PROVIDED MATERIAL
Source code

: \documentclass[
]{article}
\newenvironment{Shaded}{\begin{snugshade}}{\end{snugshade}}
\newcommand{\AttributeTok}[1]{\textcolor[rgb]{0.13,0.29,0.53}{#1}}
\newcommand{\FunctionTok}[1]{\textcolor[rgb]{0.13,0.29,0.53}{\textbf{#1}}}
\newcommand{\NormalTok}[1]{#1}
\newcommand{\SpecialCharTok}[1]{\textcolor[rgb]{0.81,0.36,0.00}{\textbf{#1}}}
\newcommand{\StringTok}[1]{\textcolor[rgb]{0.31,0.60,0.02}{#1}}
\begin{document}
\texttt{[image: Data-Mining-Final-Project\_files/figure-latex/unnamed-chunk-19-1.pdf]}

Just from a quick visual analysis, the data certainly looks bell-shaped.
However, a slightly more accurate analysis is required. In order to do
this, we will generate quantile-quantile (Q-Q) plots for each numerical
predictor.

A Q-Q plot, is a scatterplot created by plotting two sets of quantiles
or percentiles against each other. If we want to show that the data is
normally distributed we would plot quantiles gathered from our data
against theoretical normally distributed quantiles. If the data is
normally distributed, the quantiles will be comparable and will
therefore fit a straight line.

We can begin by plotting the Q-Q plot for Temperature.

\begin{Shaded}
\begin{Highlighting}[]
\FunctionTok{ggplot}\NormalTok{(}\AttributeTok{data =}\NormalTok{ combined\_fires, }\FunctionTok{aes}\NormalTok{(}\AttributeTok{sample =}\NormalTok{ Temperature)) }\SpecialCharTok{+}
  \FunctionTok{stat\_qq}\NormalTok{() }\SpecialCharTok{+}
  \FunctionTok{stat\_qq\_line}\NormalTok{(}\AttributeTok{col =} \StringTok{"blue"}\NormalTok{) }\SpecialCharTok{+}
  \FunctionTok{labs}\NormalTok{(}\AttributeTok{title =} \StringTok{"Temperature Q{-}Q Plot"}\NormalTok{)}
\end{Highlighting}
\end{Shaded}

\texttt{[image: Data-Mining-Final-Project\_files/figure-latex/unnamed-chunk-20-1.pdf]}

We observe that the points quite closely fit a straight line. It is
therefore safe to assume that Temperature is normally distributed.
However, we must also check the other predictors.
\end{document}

---

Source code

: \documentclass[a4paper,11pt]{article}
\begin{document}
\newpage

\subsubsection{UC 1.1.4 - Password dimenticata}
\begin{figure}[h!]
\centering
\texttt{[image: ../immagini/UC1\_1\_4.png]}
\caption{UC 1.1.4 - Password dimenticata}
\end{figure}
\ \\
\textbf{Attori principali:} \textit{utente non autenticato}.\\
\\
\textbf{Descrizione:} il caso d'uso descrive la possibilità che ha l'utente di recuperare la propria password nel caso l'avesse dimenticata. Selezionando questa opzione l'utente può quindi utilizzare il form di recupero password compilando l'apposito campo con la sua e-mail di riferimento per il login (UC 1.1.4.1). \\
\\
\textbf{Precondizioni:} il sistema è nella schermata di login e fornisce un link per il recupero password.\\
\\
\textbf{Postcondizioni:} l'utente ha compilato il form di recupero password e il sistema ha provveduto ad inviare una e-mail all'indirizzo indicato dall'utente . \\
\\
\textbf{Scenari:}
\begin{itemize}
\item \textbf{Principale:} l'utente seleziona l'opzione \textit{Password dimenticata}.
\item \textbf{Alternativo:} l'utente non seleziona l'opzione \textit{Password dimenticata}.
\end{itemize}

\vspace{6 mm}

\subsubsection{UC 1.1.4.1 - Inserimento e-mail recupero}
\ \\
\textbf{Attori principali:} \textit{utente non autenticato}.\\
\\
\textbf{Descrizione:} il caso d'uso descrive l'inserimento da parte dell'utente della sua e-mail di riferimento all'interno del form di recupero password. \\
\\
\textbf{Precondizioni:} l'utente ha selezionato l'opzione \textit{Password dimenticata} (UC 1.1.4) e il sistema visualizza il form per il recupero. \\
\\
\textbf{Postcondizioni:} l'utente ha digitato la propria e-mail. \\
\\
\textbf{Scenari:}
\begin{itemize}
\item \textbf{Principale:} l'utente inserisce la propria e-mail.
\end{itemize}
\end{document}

ACTIVITY
Tally the lines of the listing above that contain the word "quantiles" and state the result as a bare number.

ANSWER TO THE EXERCISE
4